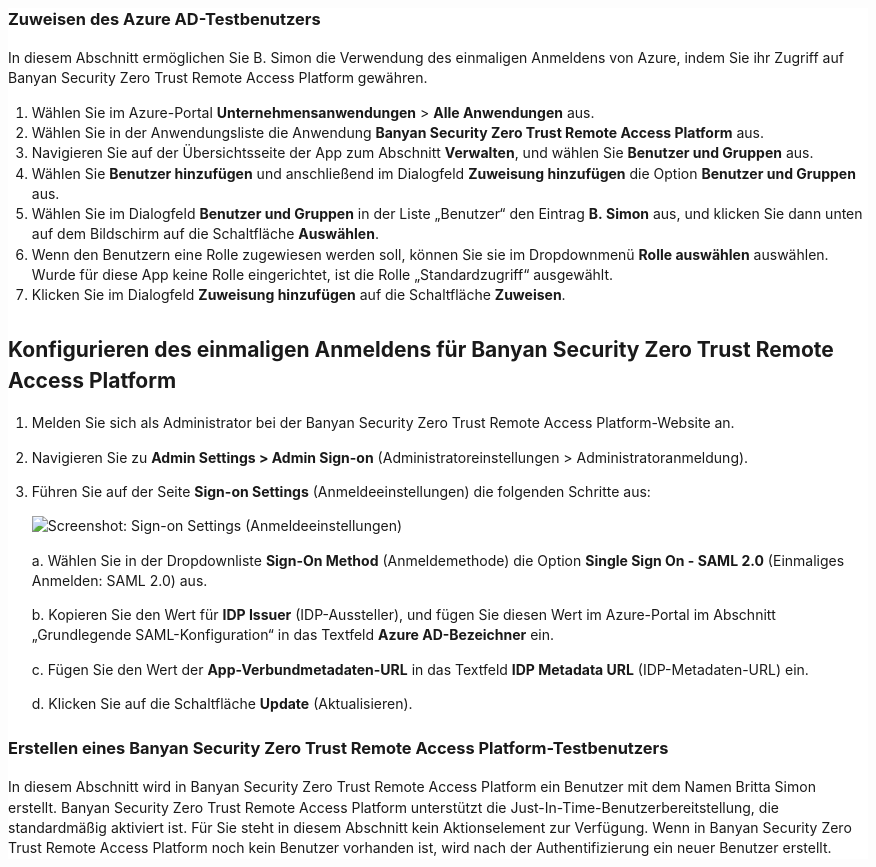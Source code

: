 ### <a name="assign-the-azure-ad-test-user"></a>Zuweisen des Azure AD-Testbenutzers

In diesem Abschnitt ermöglichen Sie B. Simon die Verwendung des einmaligen Anmeldens von Azure, indem Sie ihr Zugriff auf Banyan Security Zero Trust Remote Access Platform gewähren.

1. Wählen Sie im Azure-Portal **Unternehmensanwendungen** > **Alle Anwendungen** aus.
1. Wählen Sie in der Anwendungsliste die Anwendung **Banyan Security Zero Trust Remote Access Platform** aus.
1. Navigieren Sie auf der Übersichtsseite der App zum Abschnitt **Verwalten**, und wählen Sie **Benutzer und Gruppen** aus.
1. Wählen Sie **Benutzer hinzufügen** und anschließend im Dialogfeld **Zuweisung hinzufügen** die Option **Benutzer und Gruppen** aus.
1. Wählen Sie im Dialogfeld **Benutzer und Gruppen** in der Liste „Benutzer“ den Eintrag **B. Simon** aus, und klicken Sie dann unten auf dem Bildschirm auf die Schaltfläche **Auswählen**.
1. Wenn den Benutzern eine Rolle zugewiesen werden soll, können Sie sie im Dropdownmenü **Rolle auswählen** auswählen. Wurde für diese App keine Rolle eingerichtet, ist die Rolle „Standardzugriff“ ausgewählt.
1. Klicken Sie im Dialogfeld **Zuweisung hinzufügen** auf die Schaltfläche **Zuweisen**.

## <a name="configure-banyan-security-zero-trust-remote-access-platform-sso"></a>Konfigurieren des einmaligen Anmeldens für Banyan Security Zero Trust Remote Access Platform

1. Melden Sie sich als Administrator bei der Banyan Security Zero Trust Remote Access Platform-Website an.

1. Navigieren Sie zu **Admin Settings > Admin Sign-on** (Administratoreinstellungen > Administratoranmeldung).

1. Führen Sie auf der Seite **Sign-on Settings** (Anmeldeeinstellungen) die folgenden Schritte aus:

    ![Screenshot: Sign-on Settings (Anmeldeeinstellungen)](./media/banyan-command-center-tutorial/configuration.png)

    a. Wählen Sie in der Dropdownliste **Sign-On Method** (Anmeldemethode) die Option **Single Sign On - SAML 2.0** (Einmaliges Anmelden: SAML 2.0) aus.

    b. Kopieren Sie den Wert für **IDP Issuer** (IDP-Aussteller), und fügen Sie diesen Wert im Azure-Portal im Abschnitt „Grundlegende SAML-Konfiguration“ in das Textfeld **Azure AD-Bezeichner** ein.

    c. Fügen Sie den Wert der **App-Verbundmetadaten-URL** in das Textfeld **IDP Metadata URL** (IDP-Metadaten-URL) ein.

    d. Klicken Sie auf die Schaltfläche **Update** (Aktualisieren).

### <a name="create-banyan-security-zero-trust-remote-access-platform-test-user"></a>Erstellen eines Banyan Security Zero Trust Remote Access Platform-Testbenutzers

In diesem Abschnitt wird in Banyan Security Zero Trust Remote Access Platform ein Benutzer mit dem Namen Britta Simon erstellt. Banyan Security Zero Trust Remote Access Platform unterstützt die Just-In-Time-Benutzerbereitstellung, die standardmäßig aktiviert ist. Für Sie steht in diesem Abschnitt kein Aktionselement zur Verfügung. Wenn in Banyan Security Zero Trust Remote Access Platform noch kein Benutzer vorhanden ist, wird nach der Authentifizierung ein neuer Benutzer erstellt.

INSTRUCTIONS FOR THE TASK :: Without the pictures, write out the lines from the beginning of the entries through the line with "c. Fügen Sie".

YOUR RESPONSE ::
Source code

: ### <a name="assign-the-azure-ad-test-user"></a>Zuweisen des Azure AD-Testbenutzers

In diesem Abschnitt ermöglichen Sie B. Simon die Verwendung des einmaligen Anmeldens von Azure, indem Sie ihr Zugriff auf Banyan Security Zero Trust Remote Access Platform gewähren.

1. Wählen Sie im Azure-Portal **Unternehmensanwendungen** > **Alle Anwendungen** aus.
1. Wählen Sie in der Anwendungsliste die Anwendung **Banyan Security Zero Trust Remote Access Platform** aus.
1. Navigieren Sie auf der Übersichtsseite der App zum Abschnitt **Verwalten**, und wählen Sie **Benutzer und Gruppen** aus.
1. Wählen Sie **Benutzer hinzufügen** und anschließend im Dialogfeld **Zuweisung hinzufügen** die Option **Benutzer und Gruppen** aus.
1. Wählen Sie im Dialogfeld **Benutzer und Gruppen** in der Liste „Benutzer“ den Eintrag **B. Simon** aus, und klicken Sie dann unten auf dem Bildschirm auf die Schaltfläche **Auswählen**.
1. Wenn den Benutzern eine Rolle zugewiesen werden soll, können Sie sie im Dropdownmenü **Rolle auswählen** auswählen. Wurde für diese App keine Rolle eingerichtet, ist die Rolle „Standardzugriff“ ausgewählt.
1. Klicken Sie im Dialogfeld **Zuweisung hinzufügen** auf die Schaltfläche **Zuweisen**.

## <a name="configure-banyan-security-zero-trust-remote-access-platform-sso"></a>Konfigurieren des einmaligen Anmeldens für Banyan Security Zero Trust Remote Access Platform

1. Melden Sie sich als Administrator bei der Banyan Security Zero Trust Remote Access Platform-Website an.

1. Navigieren Sie zu **Admin Settings > Admin Sign-on** (Administratoreinstellungen > Administratoranmeldung).

1. Führen Sie auf der Seite **Sign-on Settings** (Anmeldeeinstellungen) die folgenden Schritte aus:

    ![Screenshot: Sign-on Settings (Anmeldeeinstellungen)](./media/banyan-command-center-tutorial/configuration.png)

    a. Wählen Sie in der Dropdownliste **Sign-On Method** (Anmeldemethode) die Option **Single Sign On - SAML 2.0** (Einmaliges Anmelden: SAML 2.0) aus.

    b. Kopieren Sie den Wert für **IDP Issuer** (IDP-Aussteller), und fügen Sie diesen Wert im Azure-Portal im Abschnitt „Grundlegende SAML-Konfiguration“ in das Textfeld **Azure AD-Bezeichner** ein.

    c. Fügen Sie den Wert der **App-Verbundmetadaten-URL** in das Textfeld **IDP Metadata URL** (IDP-Metadaten-URL) ein.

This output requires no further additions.